GUANTANAMO BAY, Cuba — U.S. Defense Secretary Pete Hegseth made a trip to Cuba this week.
Hegseth was at Naval Station Guantanamo Bay, where he met with U.S. service members who are stationed there.
Officials said he also plans to pay a visit to U.S. Central Command in Tampa, which is also home to a large Cuban American community.
Hegseth’s presence in Cuba comes amid the U.S. calling for dramatic changes on the island and the indictment of Raul Castro in connection to the 1996 Brothers to the Rescue plane shootdown.
The U.S. has blocked oil from reaching Cuba following threats by President Donald Trump to remove the country’s leadership regime by force.
Last month, a U.S. aircraft carrier and its strike group of fighter jets and radar-jamming equipment entered the southern Caribbean and the director of the Central Intelligence Agency visited Cuban officials in Havana.
At the time, Local 10’s Cuba analyst, Andy Gomez, said his contacts on the island confirmed they had access to drones for “defensive purposes.”
That came as Southcom posted on social media that it has established a new “autonomous warfare command”, displaying a military exercise in Key West earlier this year of its autonomous, semi-autonomous and unmanned systems used, they say, to counter threats in the region.
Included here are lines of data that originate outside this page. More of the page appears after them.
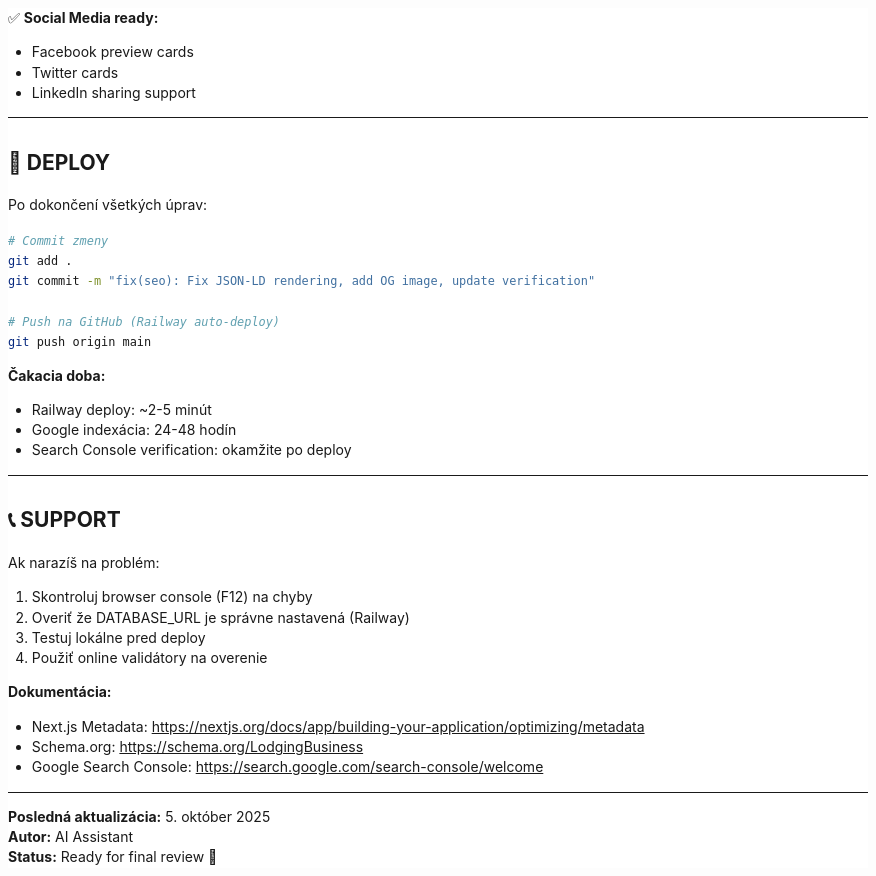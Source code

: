 ✅ **Social Media ready:**
- Facebook preview cards
- Twitter cards
- LinkedIn sharing support

---

## 🚀 DEPLOY

Po dokončení všetkých úprav:

```bash
# Commit zmeny
git add .
git commit -m "fix(seo): Fix JSON-LD rendering, add OG image, update verification"

# Push na GitHub (Railway auto-deploy)
git push origin main
```

**Čakacia doba:**
- Railway deploy: ~2-5 minút
- Google indexácia: 24-48 hodín
- Search Console verification: okamžite po deploy

---

## 📞 SUPPORT

Ak narazíš na problém:
1. Skontroluj browser console (F12) na chyby
2. Overiť že DATABASE_URL je správne nastavená (Railway)
3. Testuj lokálne pred deploy
4. Použiť online validátory na overenie

**Dokumentácia:**
- Next.js Metadata: https://nextjs.org/docs/app/building-your-application/optimizing/metadata
- Schema.org: https://schema.org/LodgingBusiness
- Google Search Console: https://search.google.com/search-console/welcome

---

**Posledná aktualizácia:** 5. október 2025  
**Autor:** AI Assistant  
**Status:** Ready for final review 🎉
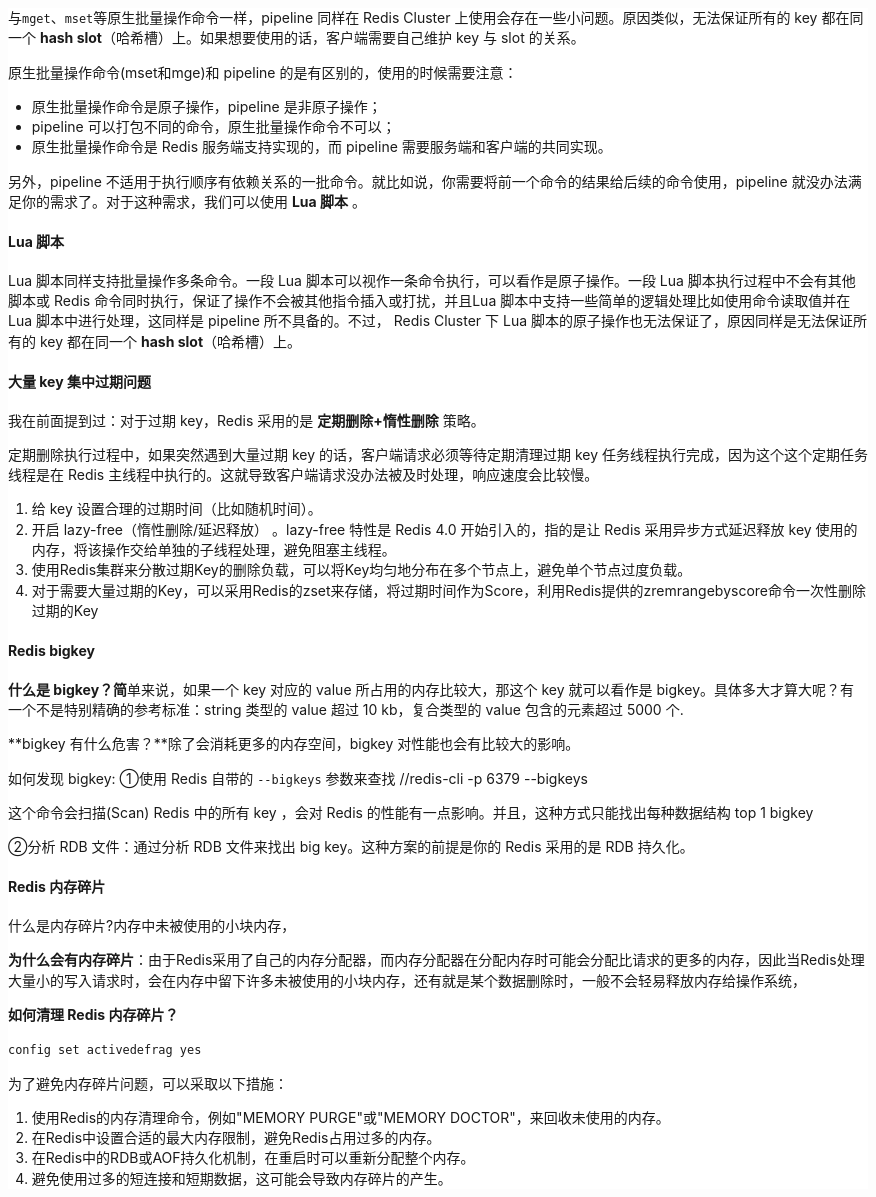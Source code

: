 与`mget`、`mset`等原生批量操作命令一样，pipeline 同样在 Redis Cluster 上使用会存在一些小问题。原因类似，无法保证所有的 key 都在同一个 **hash slot**（哈希槽）上。如果想要使用的话，客户端需要自己维护 key 与 slot 的关系。

原生批量操作命令(mset和mge)和 pipeline 的是有区别的，使用的时候需要注意：

- 原生批量操作命令是原子操作，pipeline 是非原子操作；
- pipeline 可以打包不同的命令，原生批量操作命令不可以；
- 原生批量操作命令是 Redis 服务端支持实现的，而 pipeline 需要服务端和客户端的共同实现。

另外，pipeline 不适用于执行顺序有依赖关系的一批命令。就比如说，你需要将前一个命令的结果给后续的命令使用，pipeline 就没办法满足你的需求了。对于这种需求，我们可以使用 **Lua 脚本** 。

#### Lua 脚本

Lua 脚本同样支持批量操作多条命令。一段 Lua 脚本可以视作一条命令执行，可以看作是原子操作。一段 Lua 脚本执行过程中不会有其他脚本或 Redis 命令同时执行，保证了操作不会被其他指令插入或打扰，并且Lua 脚本中支持一些简单的逻辑处理比如使用命令读取值并在 Lua 脚本中进行处理，这同样是 pipeline 所不具备的。不过， Redis Cluster 下 Lua 脚本的原子操作也无法保证了，原因同样是无法保证所有的 key 都在同一个 **hash slot**（哈希槽）上。

#### 大量 key 集中过期问题

我在前面提到过：对于过期 key，Redis 采用的是 **定期删除+惰性删除** 策略。

定期删除执行过程中，如果突然遇到大量过期 key 的话，客户端请求必须等待定期清理过期 key 任务线程执行完成，因为这个这个定期任务线程是在 Redis 主线程中执行的。这就导致客户端请求没办法被及时处理，响应速度会比较慢。

1. 给 key 设置合理的过期时间（比如随机时间）。
2. 开启 lazy-free（惰性删除/延迟释放） 。lazy-free 特性是 Redis 4.0 开始引入的，指的是让 Redis 采用异步方式延迟释放 key 使用的内存，将该操作交给单独的子线程处理，避免阻塞主线程。
3. 使用Redis集群来分散过期Key的删除负载，可以将Key均匀地分布在多个节点上，避免单个节点过度负载。
4. 对于需要大量过期的Key，可以采用Redis的zset来存储，将过期时间作为Score，利用Redis提供的zremrangebyscore命令一次性删除过期的Key

#### Redis bigkey

**什么是 bigkey？简**单来说，如果一个 key 对应的 value 所占用的内存比较大，那这个 key 就可以看作是 bigkey。具体多大才算大呢？有一个不是特别精确的参考标准：string 类型的 value 超过 10 kb，复合类型的 value 包含的元素超过 5000 个.

**bigkey 有什么危害？**除了会消耗更多的内存空间，bigkey 对性能也会有比较大的影响。

如何发现 bigkey: ①使用 Redis 自带的 `--bigkeys` 参数来查找 //redis-cli -p 6379 --bigkeys

这个命令会扫描(Scan) Redis 中的所有 key ，会对 Redis 的性能有一点影响。并且，这种方式只能找出每种数据结构 top 1 bigkey

②分析 RDB 文件：通过分析 RDB 文件来找出 big key。这种方案的前提是你的 Redis 采用的是 RDB 持久化。

#### Redis 内存碎片

什么是内存碎片?内存中未被使用的小块内存，

**为什么会有内存碎片**：由于Redis采用了自己的内存分配器，而内存分配器在分配内存时可能会分配比请求的更多的内存，因此当Redis处理大量小的写入请求时，会在内存中留下许多未被使用的小块内存，还有就是某个数据删除时，一般不会轻易释放内存给操作系统，

**如何清理 Redis 内存碎片？**

```bash
config set activedefrag yes
```

为了避免内存碎片问题，可以采取以下措施：

1. 使用Redis的内存清理命令，例如"MEMORY PURGE"或"MEMORY DOCTOR"，来回收未使用的内存。
2. 在Redis中设置合适的最大内存限制，避免Redis占用过多的内存。
3. 在Redis中的RDB或AOF持久化机制，在重启时可以重新分配整个内存。
4. 避免使用过多的短连接和短期数据，这可能会导致内存碎片的产生。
On Monday, the United Nations High Commissioner for Human Rights Volker Turk warned that America’s “maximum pressure” campaign, which has included blocking oil access to the communist island, is leading to a humanitarian crisis.
But U.S. Secretary of State Marco Rubio has blamed economic weakening and growing unrest on what he has described as the island’s long legacy of greed, mismanagement and corrupt leadership, calling attention to a Cuban military-operated conglomerate which he said is starving the people from access to the money needed to address food shortages and crumbling infrastructure.